What Is Rescuer Mentality?
Rescuer mentality is compulsive, and it wants to jump in and fix and save the day. All of that “captain save a hoe” energy is rescuer mentality all day. it happens consciously and subconsciously, and it’s intertwined with codependency.
Rescuers are driven by the desire to be needed. You’re driven by the fear that if you’re not constantly rescuing, you’re not contributing, needed, or valuable in the world, and it becomes your identity. Your self-worth becomes based on your ability to help others versus knowing that you simply are worthy, regardless of what you do or what you produce.
Signs of Rescuer Mentality
Let’s go straight to the signs and symptoms and just create a trigger fest. You date or marry people you want to fix and save.You feel the need to fix and save your parents.You’ve been a rescuer from an early age. You feel responsible for people’s happiness. You insist on helping people even when it’s not needed. You neglect your own needs and always think of others first. You hope you will be recognized and admired for your rescuing skills. You experience a lot of feelings of frustration and resentment. You are often drained and exhausted from doing things for other people. You feel extremely guilty when you can’t be there for someone. You think you know best about what works for others. You want other people to need you so you feel worthy. That is 100% rescuer mentality.
The Dangers of Rescuer Mentality
When we play the rescuer, or we asked to be rescued, all we’re doing is perpetuating dysfunctional relationships.

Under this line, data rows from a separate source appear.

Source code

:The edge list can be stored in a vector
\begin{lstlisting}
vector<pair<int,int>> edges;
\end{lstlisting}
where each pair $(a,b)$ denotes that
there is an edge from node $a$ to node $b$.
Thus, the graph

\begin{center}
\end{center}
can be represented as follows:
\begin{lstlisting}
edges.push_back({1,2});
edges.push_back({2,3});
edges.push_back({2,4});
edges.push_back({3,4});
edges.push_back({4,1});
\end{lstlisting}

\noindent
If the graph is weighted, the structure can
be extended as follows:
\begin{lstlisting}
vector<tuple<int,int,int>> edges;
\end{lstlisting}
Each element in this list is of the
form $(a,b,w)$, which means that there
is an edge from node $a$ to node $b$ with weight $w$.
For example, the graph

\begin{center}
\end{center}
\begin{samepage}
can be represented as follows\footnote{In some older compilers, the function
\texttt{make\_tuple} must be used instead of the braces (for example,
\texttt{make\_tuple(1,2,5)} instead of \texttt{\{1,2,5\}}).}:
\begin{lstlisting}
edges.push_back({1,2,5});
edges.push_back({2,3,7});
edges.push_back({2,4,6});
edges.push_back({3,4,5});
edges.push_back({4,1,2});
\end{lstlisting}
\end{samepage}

When we continue to play the rescuer, we lose our identity because we’re taking the focus off of ourselves. This is the danger of you playing the rescuer. And when you lose your identity, you know what happens? You get anxious. It deteriorates your health because your cup is drying out.

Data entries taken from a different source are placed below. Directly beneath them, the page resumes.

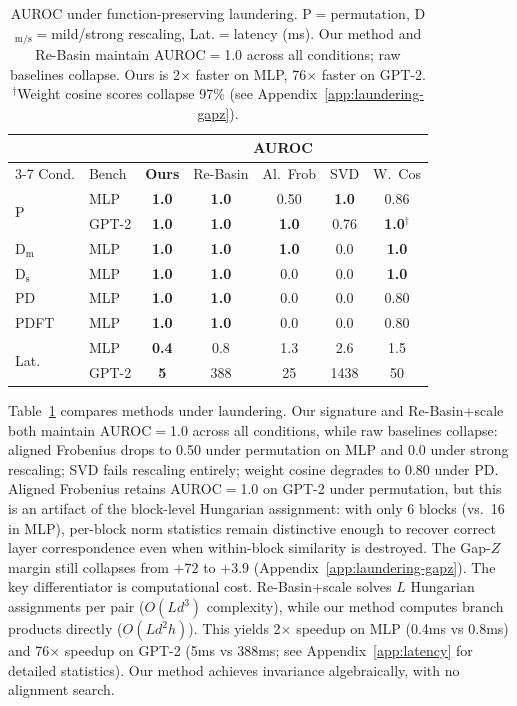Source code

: \begin{table}[t]
\centering
\small
\setlength{\tabcolsep}{3pt}
\begin{tabular}{@{}llccccc@{}}
\toprule
& & \multicolumn{5}{c}{AUROC} \\
\cmidrule(lr){3-7}
Cond. & Bench & \textbf{Ours} & Re-Basin & Al.~Frob & SVD & W.~Cos \\
\midrule
\multirow{2}{*}{P}
  & MLP & \textbf{1.0} & \textbf{1.0} & 0.50 & \textbf{1.0} & 0.86 \\
  & GPT-2 & \textbf{1.0} & \textbf{1.0} & \textbf{1.0} & 0.76 & \textbf{1.0}$^\dagger$ \\
\midrule
D$_\mathrm{m}$ & MLP & \textbf{1.0} & \textbf{1.0} & \textbf{1.0} & 0.0 & \textbf{1.0} \\
D$_\mathrm{s}$ & MLP & \textbf{1.0} & \textbf{1.0} & 0.0 & 0.0 & \textbf{1.0} \\
PD & MLP & \textbf{1.0} & \textbf{1.0} & 0.0 & 0.0 & 0.80 \\
PDFT & MLP & \textbf{1.0} & \textbf{1.0} & 0.0 & 0.0 & 0.80 \\
\midrule
\multirow{2}{*}{Lat.}
  & MLP & \textbf{0.4} & 0.8 & 1.3 & 2.6 & 1.5 \\
  & GPT-2 & \textbf{5} & 388 & 25 & 1438 & 50 \\
\bottomrule
\end{tabular}
\caption{AUROC under function-preserving laundering. P$=$permutation, D$_\mathrm{m/s}$$=$mild/strong rescaling, Lat.$=$latency (ms). Our method and Re-Basin maintain AUROC$=$1.0 across all conditions; raw baselines collapse. Ours is 2$\times$ faster on MLP, 76$\times$ faster on GPT-2. $^\dagger$Weight cosine scores collapse 97\% (see Appendix~\ref{app:laundering-gapz}).}
\label{tab:laundering}
\end{table}

Table~\ref{tab:laundering} compares methods under laundering. Our signature and Re-Basin+scale both maintain AUROC$=$1.0 across all conditions, while raw baselines collapse: aligned Frobenius drops to 0.50 under permutation on MLP and 0.0 under strong rescaling; SVD fails rescaling entirely; weight cosine degrades to 0.80 under PD. Aligned Frobenius retains AUROC$=$1.0 on GPT-2 under permutation, but this is an artifact of the block-level Hungarian assignment: with only 6 blocks (vs.\ 16 in MLP), per-block norm statistics remain distinctive enough to recover correct layer correspondence even when within-block similarity is destroyed. The Gap-$Z$ margin still collapses from $+72$ to $+3.9$ (Appendix~\ref{app:laundering-gapz}). The key differentiator is computational cost. Re-Basin+scale solves $L$ Hungarian assignments per pair ($O(Ld^3)$ complexity), while our method computes branch products directly ($O(Ld^2 h)$). This yields 2$\times$ speedup on MLP (0.4ms vs 0.8ms) and 76$\times$ speedup on GPT-2 (5ms vs 388ms; see Appendix~\ref{app:latency} for detailed statistics). Our method achieves invariance algebraically, with no alignment search.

Here’s another sneaky danger in all of this. When you are playing the rescuer, you’re actually projecting that the recipient is weak, damaging the relationship. Being a rescuer sets progress back for everyone in any situation. Setting boundaries and practicing radical responsibility is the most compassionate thing you can do at the end of the day.
What Causes Rescuer Mentality?
What is underlying the rescuer mentality? Why do we do this in the first place? Abandonment. Anything that feels like where you’ve just been left out in the ocean, that’s where it starts. So then what do you do? You don’t take care of yourself.

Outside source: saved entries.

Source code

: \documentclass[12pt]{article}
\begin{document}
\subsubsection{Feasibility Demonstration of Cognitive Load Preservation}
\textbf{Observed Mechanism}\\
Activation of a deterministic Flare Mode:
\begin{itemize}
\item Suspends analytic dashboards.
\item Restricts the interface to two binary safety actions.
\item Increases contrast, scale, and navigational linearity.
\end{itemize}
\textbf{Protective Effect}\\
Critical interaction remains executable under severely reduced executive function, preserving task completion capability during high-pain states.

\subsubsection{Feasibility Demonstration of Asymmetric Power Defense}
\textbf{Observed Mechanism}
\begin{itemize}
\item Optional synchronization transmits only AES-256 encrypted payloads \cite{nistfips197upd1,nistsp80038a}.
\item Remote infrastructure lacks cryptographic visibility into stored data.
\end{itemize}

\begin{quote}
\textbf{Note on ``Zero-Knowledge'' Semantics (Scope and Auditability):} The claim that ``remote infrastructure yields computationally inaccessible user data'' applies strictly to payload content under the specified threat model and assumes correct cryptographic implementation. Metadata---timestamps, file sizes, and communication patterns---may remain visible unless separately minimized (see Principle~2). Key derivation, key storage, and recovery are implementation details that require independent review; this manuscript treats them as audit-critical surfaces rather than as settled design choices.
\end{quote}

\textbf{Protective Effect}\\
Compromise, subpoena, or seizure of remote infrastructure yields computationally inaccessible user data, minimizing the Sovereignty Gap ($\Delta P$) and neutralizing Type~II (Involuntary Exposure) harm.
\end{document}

Instead, you focus on taking care of everyone else—fear of outbursts, bullying, rejection, and persecution. You always stay two steps ahead of being rejected by always being the useful and helpful one. Growing up, being around people who are victims, growing up or being around persecutors.
And here’s another sneaky one. You don’t have to focus on yourself if you’re always focused on others. Everybody else tells you their problems, so you don’t have to even think about or consider or look at your problems. As a matter of fact, you get to kind of stay up on a pedestal in some ways.
Your anxiety, low self-esteem, low self-confidence, low self-worth, and low self-love causes you to become a rescuer. So, ultimately, it’s just another form of projecting your own shit. That’s it.
How To Overcome Rescuer Mentality
How do you step out of the triangle? Stepping out of the triangle means that you’re not playing these roles. So first things first, you gotta get in your body regularly and become sensitive to sensation. For you to be aware of your own impulsivity because remember being a rescuer is compulsive. In order for you to get sensitive to that sensation, you gotta consciously get in your body.
You must remove your projections, stories, and limiting beliefs. So once again, that means that this is your shit. You got to recognize your triggers, zoom out and look at the truth of what the situation is. Get super proficient at taking care of your needs first. And to get proficient, you have to know what your needs are too. You have to be able to name them, you have to be able to claim them.
You have to be able to communicate them. You have to purposely design a healthy body, mind, and life with intention. When you do that, you will naturally repel toxic situations and people and naturally attract more abundance and love.